離婚前のある日から、家では毎日のようにスピッツの歌が流れ始めた。


とは言っても、透明感のある綺麗な本人の歌声ではなく、少しクセのある演歌的な歌い方をした素人のカラオケの歌声だった。

何を見ているのかとのぞいてみれば、妻は不倫相手と行ったカラオケの動画を、何度も何度も再生して見ていたのだ。

料理をしているときにも、お風呂に入っているときにも、夜、私のそばで寝ているときにも、永遠と繰り返し見て、聞いている。

スピッツはもともと好きなので曲を知っていたが、もし繰り返された歌がまったく知らない歌でも、私はカラオケで必ず歌えるくらい聞かされていただろう。

離婚するのは良いとして、さすがに無神経がすぎると、やめさせようと思った時もあるが、あまりにも繰り返し聞く妻の姿勢を見て、思いとどまった。


今、思い返しても、よほど不安だったのだろう。

彼女にとっては、「お守り」みたいなものだったはずだ。

夜、震えながら何度も聞く彼の声は、心細い家の中で唯一すがれるものだったのかもしれない。

自業自得なんだから、相応の苦しみを味わうべきだ。と、いう考えもあるが、悪意無く、純粋に、真っすぐ生きるしかできない妻を選んだのは自分だったので、一緒に毎日クセのある「愛してるの響き」を聞くことにした。

彼女の家では、今も「愛してる」は、響いているのだろうか?



少し寂しいな。と、思い始めたのは、ゴールデンウィークも終わったころの郵便受けを見てからだった。

今まで散々妻あてに届いていた、携帯電話やカード代金、健康食品の督促状が届かなくなった。郵便受けの中は、いつ見てもガランとしている。

引っ越しの手続きをそこまでする義務はないと、放置していたが、どうやら自分で住所変更の手続きをしていたみたいだ。

私宛に届くのは、塾や整骨院や新築のマンションなどのどうでも良いポスティングのチラシくらいで、ポストを開けるたびに、彼女がいなくなった気がしてなんだか寂しかった。

「自分で手続きをするなんて、今回の離婚をきっかけに成長もしてるのだろうか?」

私は、少し嬉しくなったが、5月の半ばくらいになると、その期待はあっさり裏切られた。


自動車税の通知がしっかりと自宅に届いているし、国民健康保険支払いの通知から、新型コロナのワクチン予約券まですべて私宛に届いている。
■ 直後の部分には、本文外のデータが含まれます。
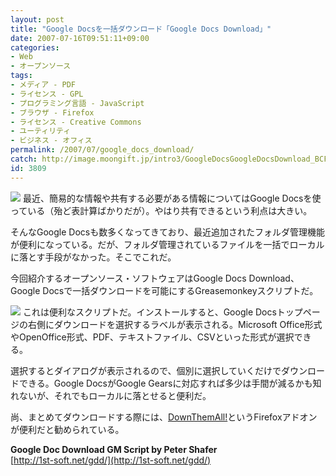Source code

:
 ```yaml
---
layout: post
title: "Google Docsを一括ダウンロード「Google Docs Download」"
date: 2007-07-16T09:51:11+09:00
categories:
- Web
- オープンソース
tags: 
- メディア - PDF
- ライセンス - GPL
- プログラミング言語 - JavaScript
- ブラウザ - Firefox
- ライセンス - Creative Commons
- ユーティリティ
- ビジネス - オフィス
permalink: /2007/07/google_docs_download/
catch: http://image.moongift.jp/intro3/GoogleDocsGoogleDocsDownload_BCF/5_thumb.png
id: 3809
---
```

[![](http://image.moongift.jp/intro3/GoogleDocsGoogleDocsDownload_BCF/1_thumb.png)](http://image.moongift.jp/intro3/GoogleDocsGoogleDocsDownload_BCF/12.png) 最近、簡易的な情報や共有する必要がある情報についてはGoogle Docsを使っている（殆ど表計算ばかりだが）。やはり共有できるという利点は大きい。   
  
そんなGoogle Docsも数多くなってきており、最近追加されたフォルダ管理機能が便利になっている。だが、フォルダ管理されているファイルを一括でローカルに落とす手段がなかった。そこでこれだ。   
  
今回紹介するオープンソース・ソフトウェアはGoogle Docs Download、Google Docsで一括ダウンロードを可能にするGreasemonkeyスクリプトだ。   
  
<!--more-->  
  
[![](http://image.moongift.jp/intro3/GoogleDocsGoogleDocsDownload_BCF/5_thumb.png)](http://image.moongift.jp/intro3/GoogleDocsGoogleDocsDownload_BCF/52.png) これは便利なスクリプトだ。インストールすると、Google Docsトップページの右側にダウンロードを選択するラベルが表示される。Microsoft Office形式やOpenOffice形式、PDF、テキストファイル、CSVといった形式が選択できる。   
  
選択するとダイアログが表示されるので、個別に選択していくだけでダウンロードできる。Google DocsがGoogle Gearsに対応すれば多少は手間が減るかも知れないが、それでもローカルに落とせると便利だ。   
  
尚、まとめてダウンロードする際には、[DownThemAll!](http://www.moongift.jp/2007/07/downthemall/)というFirefoxアドオンが便利だと勧められている。   
  
**Google Doc Download GM Script by Peter Shafer**  
[http://1st-soft.net/gdd/](http://1st-soft.net/gdd/)
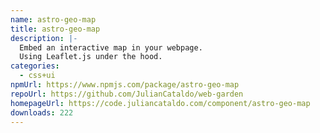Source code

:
 ```yaml
---
name: astro-geo-map
title: astro-geo-map
description: |-
  Embed an interactive map in your webpage.
  Using Leaflet.js under the hood.
categories:
  - css+ui
npmUrl: https://www.npmjs.com/package/astro-geo-map
repoUrl: https://github.com/JulianCataldo/web-garden
homepageUrl: https://code.juliancataldo.com/component/astro-geo-map
downloads: 222
---
```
どうやら、最低限、自分に必要な関係だけ住所変更の手続きをしたものの、転居届など、その他の手続きは、すべてほったらかしのままのようだ。

おまけを言えば、彼女の籍は、いまだに私の世帯に在籍していることになっていた。戸籍上は、彼女とまだ同棲が続いていたのだ。

さすが、自動車免許の住所も変更せずに更新を逃し、一時失効まで行った私の妻である。

彼女と真の離婚をするのは、なかなか難しいことを思い知らされた。


物理的にも彼女と真の離婚を目指すべく、ゴールデンウィークが終わり、仕事が始まってからも部屋の荷物の整理をコツコツ続けた。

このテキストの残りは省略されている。